If you’ve been in sales for a long time, and maybe even been in the position of hiring, training and managing sales staff, then you have probably figured out that there is something intangible in a really good salesperson. Something you can’t interview for. It’s a crap shoot really. No matter how hard you look, it’s almost impossible to see. That unique quality that makes a great salesperson.
I have interviewed thousands of individuals for the position of salesperson, and I can say with a reasonable level of confidence that I have figured out what I like in a new salesperson. I always look for three ingredients. Someone who has a strong personality. If they bore me in an interview, they are probably going to bore the customer right out of the showroom. Someone who has a brain. It really helps to be smart in sales. You don’t need a degree and besides, a degree doesn’t make you smart. The smart I’m talking about is a different kind. Call it street smarts, call it intuitiveness. Whatever you call it, it is the ability to read people and situations and modify behaviour to achieve the best results. Strategy if you will. The final ingredient is drive. Self-motivation. Ambition. Hunger. Whatever you call it, you need it. You can get by without a personality and survive. You can even get by if you’re not the sharpest pencil in the box, but if you don’t have some self-motivation, eventually you will fail. And it’s tough to identify, because everyone thinks they are motivated, or at least says they are. But very few really are.

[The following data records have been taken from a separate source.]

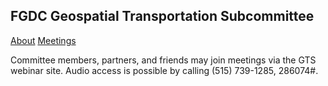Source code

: ## FGDC Geospatial Transportation Subcommittee

[About](https://github.com/BTS-OSAV/FGDC-Geospatial-Transportation-Subcommittee/wiki)
[Meetings](https://github.com/BTS-OSAV/FGDC-Geospatial-Transportation-Subcommittee/tree/master/Meetings)

Committee members, partners, and friends may join meetings via the GTS webinar site.
Audio access is possible by calling (515) 739-1285, 286074#.   



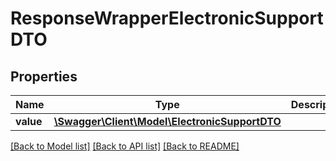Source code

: # ResponseWrapperElectronicSupportDTO

## Properties
Name | Type | Description | Notes
------------ | ------------- | ------------- | -------------
**value** | [**\Swagger\Client\Model\ElectronicSupportDTO**](ElectronicSupportDTO.md) |  | [optional] 

[[Back to Model list]](../README.md#documentation-for-models) [[Back to API list]](../README.md#documentation-for-api-endpoints) [[Back to README]](../README.md)


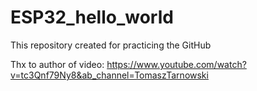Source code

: # ESP32_hello_world
This repository created for practicing the GitHub

Thx to author of video: https://www.youtube.com/watch?v=tc3Qnf79Ny8&ab_channel=TomaszTarnowski
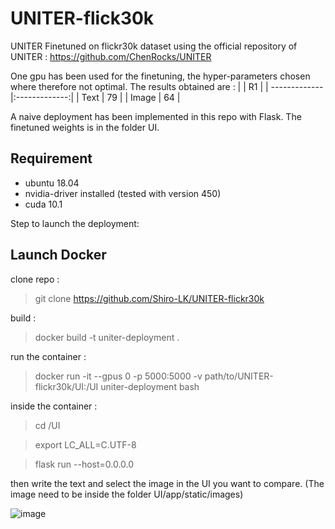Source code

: # UNITER-flick30k
UNITER Finetuned on flickr30k dataset using the official repository of UNITER : https://github.com/ChenRocks/UNITER

One gpu has been used for the finetuning, the hyper-parameters chosen where therefore not optimal.
The results obtained are : 
|           | R1         | 
| ------------- |:-------------:| 
| Text      | 79 | 
| Image      |  64     | 


A naive deployment has been implemented in this repo with Flask. The finetuned weights is in the folder UI.


## Requirement
- ubuntu 18.04
- nvidia-driver installed (tested with version 450)
- cuda 10.1


Step to launch the deployment:

## Launch Docker
clone repo :

> git clone https://github.com/Shiro-LK/UNITER-flickr30k

build :
> docker build -t uniter-deployment .

run the container :
> docker run -it --gpus 0 -p 5000:5000 -v path/to/UNITER-flickr30k/UI:/UI uniter-deployment bash

inside the container :
> cd /UI

> export LC_ALL=C.UTF-8

> flask run --host=0.0.0.0

then write the text and select the image in the UI you want to compare. (The image need to be inside the folder UI/app/static/images)

![image](images/img0.jpg)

If you don’t have some self-motivation, eventually you will fail.
There is some invisible ingredient in sales that makes it all fly. Some invisible energy that is very tough to find, even tougher to create, but if you look, you can see it happening. Think about the end of every sales month. At least at the busy stores! There is that rush to get everything out, make bonuses, close that extra deal or two. The month end push. It’s there. You can feel it. The energy, the drive, the hunger. Then on the first of the next month, poof, it’s gone. Where did it go? It’s the human element. Hard to define. The same thing month, after month, after month.
What about hiring that new eager salesperson? I’ve experienced this hundreds and hundreds of times. You have a solid sales staff. Well trained. Meets expectations. Perform well every month- well almost every month. Then you hire a newbie and in their first month they are either at or near the top of the board. Outselling most of the other staff. You think, man… hired a good one there, and maybe you did, but just as often they crash and burn, falling back to reality and sometime before their probationary period ends, they’re toast. What happened? What was that? How does a brand-new salesperson come on board and outsell most of the other staff, and then ultimately fail?

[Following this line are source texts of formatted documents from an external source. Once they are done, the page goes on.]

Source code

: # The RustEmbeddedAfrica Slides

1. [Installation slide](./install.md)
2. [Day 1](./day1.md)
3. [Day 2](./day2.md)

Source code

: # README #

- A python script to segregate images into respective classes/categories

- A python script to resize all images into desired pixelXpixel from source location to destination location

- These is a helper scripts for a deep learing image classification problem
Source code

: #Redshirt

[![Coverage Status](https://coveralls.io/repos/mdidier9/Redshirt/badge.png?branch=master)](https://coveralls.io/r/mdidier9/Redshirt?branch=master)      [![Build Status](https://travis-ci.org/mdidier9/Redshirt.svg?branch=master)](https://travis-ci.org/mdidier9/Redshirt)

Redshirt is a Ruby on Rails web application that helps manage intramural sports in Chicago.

How does a brand-new salesperson outsell most of the other staff, and then ultimately fail?
And that’s where it is, that magic salesperson God particle. It arrives near the end of every month in the form of an invisible energy that motivates sales staff. It’s often present in that new hire who basically only knows one thing: I need to sell. I need to perform. I need to listen to my manager. I need to follow the process. I need to work my butt off and do everything right. It's motivation.
There are two types of people in sales, maybe in life. Those that are self-motivated, and those that are not. The difference is in what that person is doing when nobody's looking. That self-motivated person has it. That special ingredient that makes it all work. The need to perform for yourself, not someone else. The desire to earn well, because you don’t just want it, you need it. You have to have it.

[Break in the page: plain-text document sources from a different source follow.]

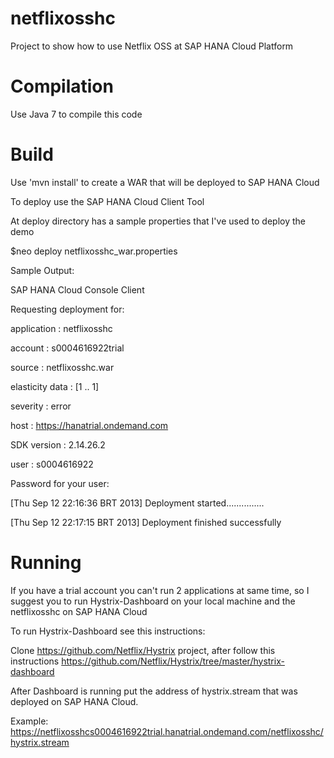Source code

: netflixosshc
============

Project to show how to use Netflix OSS at SAP HANA Cloud Platform

Compilation
============
Use Java 7 to compile this code

Build
============
Use 'mvn install' to create a WAR that will be deployed to SAP HANA Cloud

To deploy use the SAP HANA Cloud Client Tool

At deploy directory has a sample properties that I've used to deploy the demo

$neo deploy netflixosshc_war.properties

Sample Output:


SAP HANA Cloud Console Client



Requesting deployment for:

   application           : netflixosshc
   
   account               : s0004616922trial
   
   source                : netflixosshc.war
   
   elasticity data       : [1 .. 1]
   
   severity              : error
   
   host                  : https://hanatrial.ondemand.com
   
   SDK version           : 2.14.26.2
   
   user                  : s0004616922

Password for your user: 

[Thu Sep 12 22:16:36 BRT 2013] Deployment started...............

[Thu Sep 12 22:17:15 BRT 2013] Deployment finished successfully



Running
=============
If you have a trial account you can't run 2 applications at same time, so I suggest you to run Hystrix-Dashboard on your local machine and the netflixosshc on SAP HANA Cloud

To run Hystrix-Dashboard see this instructions:

Clone https://github.com/Netflix/Hystrix project, after follow this instructions https://github.com/Netflix/Hystrix/tree/master/hystrix-dashboard

After Dashboard is running put the address of hystrix.stream that was deployed on SAP HANA Cloud. 

Example: https://netflixosshcs0004616922trial.hanatrial.ondemand.com/netflixosshc/hystrix.stream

You can see it if you look hard enough. The person is tenacious, even when applying for the job. The person arrives early to get an extra up or lead. They don’t need to be told to follow up a prospect at three in the afternoon, they have already called them three or four times that day. That person needs to be at the top of the board, needs to hit that bonus, needs to succeed and is willing to put in the work to do it. Month after month after month. So, the next time you’re looking to hire someone, or maybe even promote someone, look hard for that special ingredient, that God particle of sales: self-motivation. The need to succeed, not just the desire. Good luck and good selling.